Tüm dünyayı kasıp kavuran
Kovid-19'un özellikle sağlık sektöründeki zorlu çalışma şartlarına rağmen en son
geçtiğimiz yılın ekim ayında İtalya'da yapılan Kick Boks dünya şampiyonasından altın madalya ile döndü. Sağlık ordusunun iyilik meleği, ringlerin şampiyonu
28 yaşındaki Duygu Turan, sıra dışı hikâyesini
SABAH SPOR'a anlattı:
ANNEM SAYESİNDE BU GÜNLERE GELDİM
2009'da bu spora başladım ve 12 yıldır devam ediyorum. Televizyonda
hocamın (Hasan Fahri Şen) maçlarını
izliyordum. Ben de yapmak istiyordum.
Ama
babam, çok zayıf olduğum için dayak yiyip, zarar görmemden çok korktu. Sokakta çok kötü bir kavgaya
karıştım. Sonrasında annemin de desteğiyle
babam beni bu spora başlattı.
Annem olmasa bu zamanlara gelemezdim. Her zaman beni destekledi. Gerek maddi
gerekse manevi desteğini hiç eksik etmedi.
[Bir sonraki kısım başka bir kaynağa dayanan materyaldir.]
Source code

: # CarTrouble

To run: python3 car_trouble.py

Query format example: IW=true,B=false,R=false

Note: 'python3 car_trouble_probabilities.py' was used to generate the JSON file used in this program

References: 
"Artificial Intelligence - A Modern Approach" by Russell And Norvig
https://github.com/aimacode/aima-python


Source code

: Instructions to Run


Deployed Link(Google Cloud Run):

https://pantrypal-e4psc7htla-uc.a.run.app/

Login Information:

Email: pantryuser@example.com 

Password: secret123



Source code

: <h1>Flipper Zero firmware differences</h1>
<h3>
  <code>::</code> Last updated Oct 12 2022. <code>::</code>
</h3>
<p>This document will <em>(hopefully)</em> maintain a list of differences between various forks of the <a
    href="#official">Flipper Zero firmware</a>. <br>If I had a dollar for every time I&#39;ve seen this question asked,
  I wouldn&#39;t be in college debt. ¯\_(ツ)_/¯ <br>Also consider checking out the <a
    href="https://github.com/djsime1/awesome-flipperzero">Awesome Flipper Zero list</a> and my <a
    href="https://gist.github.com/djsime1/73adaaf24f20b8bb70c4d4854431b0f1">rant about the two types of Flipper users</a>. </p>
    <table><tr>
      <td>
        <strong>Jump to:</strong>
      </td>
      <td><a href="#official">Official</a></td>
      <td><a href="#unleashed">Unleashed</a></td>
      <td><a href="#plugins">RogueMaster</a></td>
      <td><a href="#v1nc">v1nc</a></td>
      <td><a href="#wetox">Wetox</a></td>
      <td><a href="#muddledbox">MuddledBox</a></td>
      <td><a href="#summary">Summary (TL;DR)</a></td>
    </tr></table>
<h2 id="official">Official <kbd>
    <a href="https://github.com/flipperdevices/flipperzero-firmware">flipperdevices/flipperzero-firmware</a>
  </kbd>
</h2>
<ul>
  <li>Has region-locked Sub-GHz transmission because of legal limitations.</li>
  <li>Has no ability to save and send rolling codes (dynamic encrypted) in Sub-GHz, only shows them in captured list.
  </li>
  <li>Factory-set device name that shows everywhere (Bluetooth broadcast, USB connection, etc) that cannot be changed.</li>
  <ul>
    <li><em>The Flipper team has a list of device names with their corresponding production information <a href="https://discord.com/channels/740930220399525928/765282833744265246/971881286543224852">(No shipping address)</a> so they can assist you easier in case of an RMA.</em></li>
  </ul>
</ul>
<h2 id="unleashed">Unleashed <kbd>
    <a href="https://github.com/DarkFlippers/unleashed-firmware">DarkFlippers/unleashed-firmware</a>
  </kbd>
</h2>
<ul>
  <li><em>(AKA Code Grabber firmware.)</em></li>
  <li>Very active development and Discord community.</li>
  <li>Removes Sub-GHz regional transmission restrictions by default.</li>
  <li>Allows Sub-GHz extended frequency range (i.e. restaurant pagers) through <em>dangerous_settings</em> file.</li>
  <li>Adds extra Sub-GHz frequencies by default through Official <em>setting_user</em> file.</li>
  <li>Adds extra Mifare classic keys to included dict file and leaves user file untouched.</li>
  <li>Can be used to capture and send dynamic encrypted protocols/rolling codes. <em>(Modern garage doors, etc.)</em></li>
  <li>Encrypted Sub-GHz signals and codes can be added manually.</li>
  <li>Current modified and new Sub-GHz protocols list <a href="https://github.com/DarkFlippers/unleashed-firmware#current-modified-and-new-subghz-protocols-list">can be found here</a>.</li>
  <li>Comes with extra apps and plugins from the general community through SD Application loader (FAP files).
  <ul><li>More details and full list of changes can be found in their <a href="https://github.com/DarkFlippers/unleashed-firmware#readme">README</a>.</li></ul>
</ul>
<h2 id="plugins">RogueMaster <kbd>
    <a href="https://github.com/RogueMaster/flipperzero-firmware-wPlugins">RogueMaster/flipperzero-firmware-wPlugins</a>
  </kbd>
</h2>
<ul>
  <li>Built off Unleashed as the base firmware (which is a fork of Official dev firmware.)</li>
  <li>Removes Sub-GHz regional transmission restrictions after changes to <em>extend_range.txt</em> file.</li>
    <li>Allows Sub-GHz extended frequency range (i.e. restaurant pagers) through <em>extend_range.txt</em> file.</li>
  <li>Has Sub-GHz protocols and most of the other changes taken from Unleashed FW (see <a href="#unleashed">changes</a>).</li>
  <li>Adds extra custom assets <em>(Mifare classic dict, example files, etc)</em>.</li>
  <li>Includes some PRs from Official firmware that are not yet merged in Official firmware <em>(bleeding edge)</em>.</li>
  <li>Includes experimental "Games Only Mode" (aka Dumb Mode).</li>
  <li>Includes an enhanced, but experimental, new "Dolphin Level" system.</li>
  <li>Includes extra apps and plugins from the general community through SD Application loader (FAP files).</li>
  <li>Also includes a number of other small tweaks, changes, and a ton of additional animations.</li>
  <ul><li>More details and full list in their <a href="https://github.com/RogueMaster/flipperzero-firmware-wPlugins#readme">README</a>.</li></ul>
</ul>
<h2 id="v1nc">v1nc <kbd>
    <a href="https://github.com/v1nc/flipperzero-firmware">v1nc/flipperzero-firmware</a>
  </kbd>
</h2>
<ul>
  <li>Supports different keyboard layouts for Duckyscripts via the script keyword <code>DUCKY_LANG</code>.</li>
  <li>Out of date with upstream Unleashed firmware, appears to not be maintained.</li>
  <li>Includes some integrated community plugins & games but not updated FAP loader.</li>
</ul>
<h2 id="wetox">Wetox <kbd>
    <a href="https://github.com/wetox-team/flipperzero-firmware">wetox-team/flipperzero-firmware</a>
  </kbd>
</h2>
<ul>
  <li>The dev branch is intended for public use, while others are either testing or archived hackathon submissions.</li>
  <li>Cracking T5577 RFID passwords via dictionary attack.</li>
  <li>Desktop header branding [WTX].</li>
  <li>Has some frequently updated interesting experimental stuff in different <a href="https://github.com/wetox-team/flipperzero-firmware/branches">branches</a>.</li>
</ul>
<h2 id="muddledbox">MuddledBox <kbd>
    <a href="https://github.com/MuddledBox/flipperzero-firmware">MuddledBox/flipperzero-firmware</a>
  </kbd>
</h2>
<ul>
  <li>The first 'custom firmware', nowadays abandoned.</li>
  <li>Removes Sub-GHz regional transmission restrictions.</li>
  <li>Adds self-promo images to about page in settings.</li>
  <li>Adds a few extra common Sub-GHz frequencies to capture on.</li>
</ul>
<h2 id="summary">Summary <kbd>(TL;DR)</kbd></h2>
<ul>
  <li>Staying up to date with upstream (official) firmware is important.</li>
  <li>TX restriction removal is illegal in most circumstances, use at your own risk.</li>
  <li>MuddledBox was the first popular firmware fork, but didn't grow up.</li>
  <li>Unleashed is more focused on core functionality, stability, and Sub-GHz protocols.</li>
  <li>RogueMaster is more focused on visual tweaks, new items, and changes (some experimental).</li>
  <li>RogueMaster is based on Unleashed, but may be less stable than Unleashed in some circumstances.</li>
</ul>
Sabahları koşmaya gittiğim Belgrad
Ormanı'na benimle geliyor. Çok soğuk
havalarda bile beni bekliyor.
Bu kupaları benden çok annem hak ediyor.
MAÇLARDA SERT, İŞİMDE PAMUK GİBİYİM
Hastanede daha yardımseverim ve bunun bilinciyle yetiştim. Ringde kazanmak
için hastanedeki Duygu'dan
daha agresif, daha ciddi, daha sert olmam gerekiyor. Karşıdaki kişi benden
çekinmeli. Hastanede benden yardım
isteyenlerin çekinmemeleri gerek.
Akşam şampiyon oluyorum, sabah işe gidiyorum. Şampiyon oldum diye işe gitmemezlik
yapmıyorum.
Başarının ardında sadece benim değil hocamın, ailemin ve herkesin verdiği emek var.
SAĞLIK BAKANIMIZ KOCA BENİ TEBRİK ETMİŞTİ
Sağlık Bakanımız Fahrettin Koca, beni sosyal medyadan 2019 yılında tebrik etmişti. Bunlar da önemli şeyler.
Bakanlığın desteğini görünce çok gururlanmıştım. Başka hemşire arkadaşlarım var. Sadece nöbet tuttukları için akşam 5'e kadar uyuyanlar var. Ben bunu yapmıyorum.
Kendim için, ülkem için sorumluluklarım var. Daha az uyuyorum, antrenman yaparken dinlenmeye çalışıyorum. Spor vazgeçilmezim.
Bilek güreşi yaptım, çok iyi futbol oynuyordum. Belki o zaman yönlendirilsem futbol kadın milli takımında bile olurdum.
EĞİTİMLE SPOR YAN YANA OLUR
ÜNIVERSITEYI Kocaeli'de okudum ama orada spor yapabileceğim bir yer bulamadım.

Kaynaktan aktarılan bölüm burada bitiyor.